Six Reasons Ethereum Is Valuable in 2024. Ethereum has surpassed the six-year mark. Despite the short duration from its introduction on July 30, 2015, a great deal has transpired. Ethereum has become the most popular blockchain network, and its native coin, ether, has risen to the position of second most prominent cryptocurrency in terms of market value and daily volume. In honor of Ethereum’s sixth birthday, we look at six things that make it valuable in and of itself.

1) Smart Contract Capability

1) Smart Contract Capability

Built on top of its cryptocurrency, Ethereum allows programmatic intelligent contracts and apps to run. With the ability to execute smart contracts, the Ethereum blockchain powers decentralized apps (DApps) such as decentralized finance (DeFi) or nonfungible tokens (NFTs), and real-world use cases are starting to emerge and maintain value.

Distributed applications (DApps) are intelligent contracts designed for one-time and repeatable tasks. As of June 2021, Ethereum has more than 3,000 DApps live. This surpasses the sum of all decentralized applications (DApps) implemented on all other general-purpose blockchain platforms globally put together. In 2020, about 90% of the blockchain’s transaction volumes were generated by the top 10 DApps, according to industry tracker DappRadar.

DeFi is a catalyst that is highly optimistic for Ethereum. Because it underpins so many decentralized financial cryptocurrencies, Ethereum is essentially a byword for decentralized finance. With over 200,000 ERC tokens, Ethereum is home to a number of cryptocurrencies that rank among the top 100. Without intermediaries like banks, DeFi members may buy and sell assets directly with one another, and the platform also provides a way to creatively unlock value for things like payments, loans, insurance, and more. Retail customers will likely flock to the DeFi space due to its accessibility and the allure of more significant interest rates. More than $65 billion in assets are still held by DeFi.

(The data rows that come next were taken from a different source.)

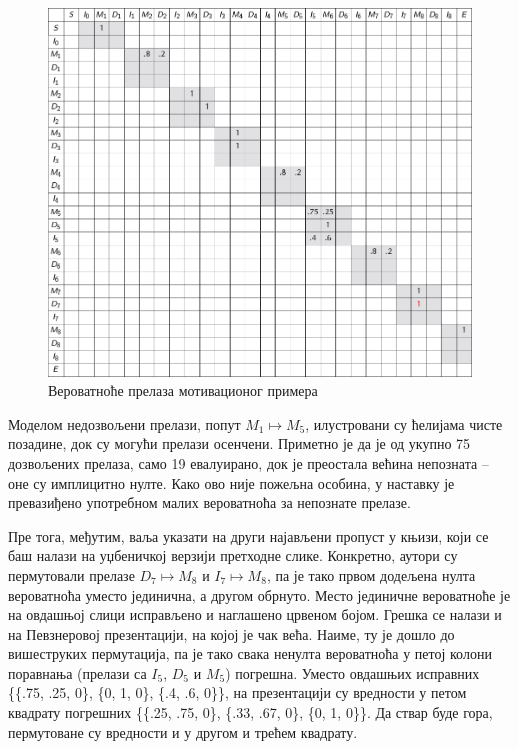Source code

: \documentclass[12pt,oneside]{memoir}
\begin{document}
\begin{CJK}{UTF8}{ipxm}
\begin{figure}[H]
  \centering
  \includegraphics[width=\textwidth]{prelazi.png}
  \caption{Вероватноће прелаза мотивационог примера\cite{compeau2015}}
  \label{fig:prelazi}
\end{figure}

Моделом недозвољени прелази, попут $M_1 \mapsto M_5$, илустровани су ћелијама чисте позадине, док су могући прелази осенчени. Приметно је да је од укупно 75 дозвољених прелаза, само 19 евалуирано, док је преостала већина непозната -- оне су имплицитно нулте. Како ово није пожељна особина, у наставку је превазиђено употребном малих вероватноћа за непознате прелазе.

Пре тога, међутим, ваља указати на други најављени пропуст у књизи, који се баш налази на уџбеничкој верзији претходне слике. Конкретно, аутори су пермутовали прелазе $D_7 \mapsto M_8$ и $I_7 \mapsto M_8$, па је тако првом додељена нулта вероватноћа уместо јединична, а другом обрнуто. Место јединичне вероватноће је на овдашњој слици исправљено и наглашено црвеном бојом. Грешка се налази и на Певзнеровој презентацији, на којој је чак већа. Наиме, ту је дошло до вишеструких пермутација, па је тако свака ненулта вероватноћа у петој колони поравнања (прелази са $I_5$, $D_5$ и $M_5$) погрешна. Уместо овдашњих исправних \{\{.75, .25, 0\}, \{0, 1, 0\}, \{.4, .6, 0\}\}, на презентацији су вредности у петом квадрату погрешних \{\{.25, .75, 0\}, \{.33, .67, 0\}, \{0, 1, 0\}\}. Да ствар буде гора, пермутоване су вредности и у другом и трећем квадрату.


\end{CJK}
\end{document}
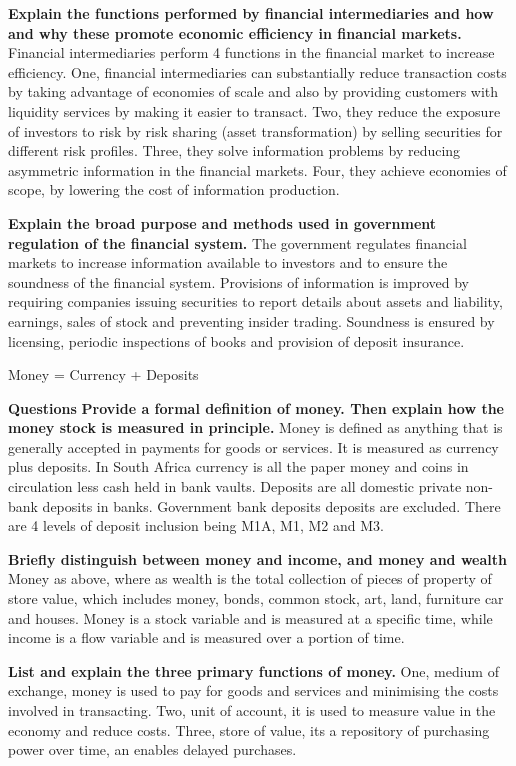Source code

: \documentclass[12pt]{examnotes}
\begin{document}
\textbf{Explain the functions performed by financial intermediaries and how and why these promote economic efficiency in financial markets.}
Financial intermediaries perform 4 functions in the financial market to increase efficiency. One, financial intermediaries can substantially reduce transaction costs by taking advantage of economies of scale and also by providing customers with liquidity services by making it easier to transact. Two, they reduce the exposure of investors to risk by risk sharing (asset transformation) by selling securities for different risk profiles. Three, they solve information problems by reducing asymmetric information in the financial markets. Four, they achieve economies of scope, by lowering the cost of information production.

\textbf{Explain the broad purpose and methods used in government regulation of the financial system.}
The government regulates financial markets to increase information available to investors and to ensure the soundness of the financial system. Provisions of information is improved by requiring companies issuing securities to report details about assets and liability, earnings, sales of stock and preventing insider trading. Soundness is ensured by licensing, periodic inspections of books and provision of deposit insurance.


Money = Currency + Deposits

\textbf{Questions}
\textbf{Provide a formal definition of money. Then explain how the money stock is measured in principle.}
Money is defined as anything that is generally accepted in payments for goods or services. It is measured as currency plus deposits. In South Africa currency is all the paper money and coins in circulation less cash held in bank vaults. Deposits are all domestic private non-bank deposits in banks. Government bank deposits deposits are excluded. There are 4 levels of deposit inclusion being M1A, M1, M2 and M3.

\textbf{Briefly distinguish between money and income, and money and wealth}
Money as above, where as wealth is the total collection of pieces of property of store value, which includes money, bonds, common stock, art, land, furniture car and houses. Money is a stock variable and is measured at a specific time, while income is a flow variable and is measured over a portion of time.

\textbf{List and explain the three primary functions of money.}
One, medium of exchange, money is used to pay for goods and services and minimising the costs involved in transacting. Two, unit of account, it is used to measure value in the economy and reduce costs. Three, store of value, its a repository of purchasing power over time, an enables delayed purchases.
\end{document}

2) A New Type of Connectivity

Ethereum can be seen as an infrastructure that can transform the worlds of technology and finance.

The whole financial system might be recreated via DeFi. The management of identities, public services, markets, and governance are all areas that can be affected by applications built on the Ethereum platform. Ethereum has the potential to revolutionize numerous industries in the future, including mortgage transfers, stock trading, and many more.

The fact that it will take place on a public network means it can reach anybody, anywhere. Ethereum is a wager on a new kind of connection and innovation layer, which is another factor driving the network’s value, and these concepts will come to fruition as time goes on.

The user base and developer community of Ethereum are already somewhat active. By any measure of Github activity—the overall number of commits, contributors, project watchers, and stars—it ranks among the most popular digital currency networks. A more robust and varied Ethereum ecosystem is likely the result of all of this. An expanding network and a driving factor in the value of ether—that’s the ideal narrative for a blockchain.

3) Proof-of-Stake Model

Proof-of-Stake Model

The proof-of-work consensus is now in use by both Ethereum and Bitcoin. A consensus among all nodes in the network is necessary for transactions to be verified and confirmed. Miners are the nodes that process transactions and execute smart contracts in exchange for rewards.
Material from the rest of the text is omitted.